Avant même que je lui dise ce que j’aimerais manger, la jeune femme commence à remplir mon assiette sans dire un mot. Elle me met un peu de tout : crudités, pâtes, riz, salade de tomates, bouchée à la reine, carpaccio de bœuf, gigot d’agneau, j’en passe et des meilleurs. Une fois mon assiette pleine à déborder, elle me la redonne avec un large sourire et me dit : « Bon appétit ! »
Je n’ai même pas le temps de lui dire merci, qu’elle s’est déjà retournée et est repartie.
Et moi, je me retrouve avec une assiette pleine de bonnes choses certes, mais il y avait au moins la moitié que je n’avais pas envie de manger.
Je ne voudrais pas blâmer cette jeune femme, qui a voulu m’aider, qui a voulu me faire plaisir. Je pourrais dire : « C’est l’intention qui compte ». Oui, bien sûr. Il n’empêche, je n’ai même pas mangé la moitié de ce que j’avais dans mon assiette.

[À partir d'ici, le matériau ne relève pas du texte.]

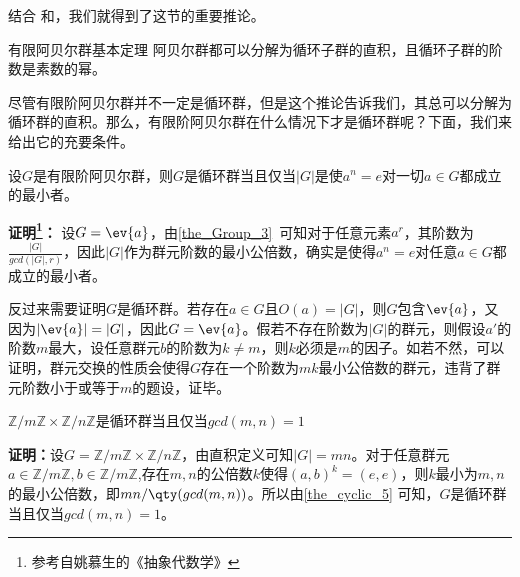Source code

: 结合 和，我们就得到了这节的重要推论。

\begin{corollary}{有限阿贝尔群基本定理}
阿贝尔群都可以分解为循环子群的直积，且循环子群的阶数是素数的幂。
\end{corollary}
尽管有限阶阿贝尔群并不一定是循环群，但是这个推论告诉我们，其总可以分解为循环群的直积。那么，有限阶阿贝尔群在什么情况下才是循环群呢？下面，我们来给出它的充要条件。
\begin{theorem}{}\label{the_cyclic_5}
设$G$是有限阶阿贝尔群，则$G$是循环群当且仅当$|G|$是使$a^n=e$对一切$a\in G$都成立的最小者。
\end{theorem}

\textbf{证明\footnote{参考自姚慕生的《抽象代数学》}：}
设$G=\ev{a}$，由\autoref{the_Group_3}~可知对于任意元素$a^r$，其阶数为$\frac{|G|}{gcd(|G|,r)}$，因此$|G|$作为群元阶数的最小公倍数，确实是使得$a^n=e$对任意$a\in G$都成立的最小者。

反过来需要证明$G$是循环群。若存在$a\in G$且$O(a)=|G|$，则$G$包含$\ev{a}$，又因为$|\ev{a}|=|G|$，因此$G=\ev{a}$。假若不存在阶数为$|G|$的群元，则假设$a'$的阶数$m$最大，设任意群元$b$的阶数为$k\neq m$，则$k$必须是$m$的因子。如若不然，可以证明，群元交换的性质会使得$G$存在一个阶数为$mk$最小公倍数的群元，违背了群元阶数小于或等于$m$的题设，证毕。

\begin{corollary}{}
$\mathbb{Z} / m \mathbb{Z} \times \mathbb{Z} / n \mathbb{Z}$是循环群当且仅当$gcd(m,n)=1$
\end{corollary}
\textbf{证明：}设$G=\mathbb{Z} / m \mathbb{Z} \times \mathbb{Z} / n \mathbb{Z}$，由直积定义可知$|G|=mn$。对于任意群元$a\in \mathbb{Z} / m \mathbb{Z},b\in \mathbb{Z} / m \mathbb{Z}$,存在$m,n$的公倍数$k$使得$(a,b)^k=(e,e)$，则$k$最小为$m,n$的最小公倍数，即$mn/\qty(gcd(m,n))$。所以由\autoref{the_cyclic_5}  可知，$G$是循环群当且仅当$gcd(m,n)=1$。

Faut-il aider ? Si oui, comment ?
Vous connaissez cette situation ? Vous voulez aider quelqu’un, et après coup, vous vous rendez compte que ce n’était pas tout à fait ça. Vous ressentez alors de la déception, peut-être de la frustration de ne pas avoir pu aider comme il faut, et la prochaine fois vous réfléchirez à deux fois avant d’intervenir.
Et inversement, il vous est peut-être arrivé que quelqu’un a essayé de vous aider, mais qu’il s’y est pris tellement mal que vous avez décidé de vous débrouiller tout seul.
Dans le cas d’une personne handicapée, il semble que c’est un peu plus compliqué. Souvent, les personnes qui ne me connaissent pas ne savent pas quelle attitude avoir à mon égard. Faut-il aider ? Si oui, comment ? Il y a même des personnes handicapées qui réagissent très mal à une aide extérieure. Alors comment faire ?
La réponse est tellement simple !

Une histoire hallucinante
Connaissez-vous Bartimée ? C’est une histoire hallucinante. C’est un aveugle qui a vécu il y a environ 2000 ans dans une petite ville à côté de Jérusalem. Il n’est déjà pas facile de vivre pour un aveugle de nos jours. Alors imaginez, à l’époque, sans assurance maladie ni sécurité sociale. Cet homme est seul, et son seul moyen de survivre, c’est de faire la manche. Il est donc assis au bord du chemin et vit de l’aumône.
Un jour, il apprend que Jésus va passer dans sa ville. Notre homme est aveugle, mais il a de bonnes oreilles. Et comme il a entendu que Jésus non seulement s’occupe des personnes marginales, mais encore guérit des malades, on imagine qu’il va tout faire pour le rencontrer.
Seulement voilà, ce n’est pas une mince affaire. Pour un aveugle, ce n’est pas facile de se frayer un chemin parmi une foule de gens. Et puis, qui s’intéresse à un marginal ! Il se met alors à appeler, à crier, pour attirer l’attention sur lui. La réaction ne se fait pas attendre. Les gens lui somment de se taire. On veut écouter Jésus, bon sang ! Mais Bartimée ne se laisse pas faire. Il hurle de plus belle. Les gens sont de plus en plus énervés à cause de cet énergumène. Et là, rebondissement.
On imagine que Jésus s’avance, pose ses mains sur les yeux de l’aveugle, prononce une phrase mystérieuse et hop ! le tour est joué ! Bartimée voit !
Eh bien, pas du tout.

Une histoire vraiment hors du commun
C’est une histoire vraiment hors du commun. Alors, que fait Jésus ? Eh bien, d’abord, il demande aux gens de se taire ! Et non seulement ça, mais en plus, il leur demande d’amener Bartimée au milieu d’eux. Personne ne doit rester en marge parce qu’il est différent ! Ce n’est pas parce qu’il est aveugle qu’il doit rester marginal, au contraire. Bartimée se tient alors debout devant Jésus. Les gens se taisent. On sent une tension monter. Tous les projecteurs sont braqués sur les deux hommes. Que va-t-il se passer ? Le suspense est à son comble. Une scène digne des plus grands films de Hollywood.
Et là, nouvelle surprise. Jésus ne se penche toujours pas vers Bartimée, ne prononce toujours pas de formule magique, ne le guérit toujours pas.
Au lieu de cela, il lui pose une question, d’une banalité presque impertinente :

« Que veux-tu que je fasse pour toi ? »

Comment ? Mais c’est pourtant clair : il est là pour voir !
Tiens, tiens… cette situation ne vous rappelle-t-elle pas quelque chose ?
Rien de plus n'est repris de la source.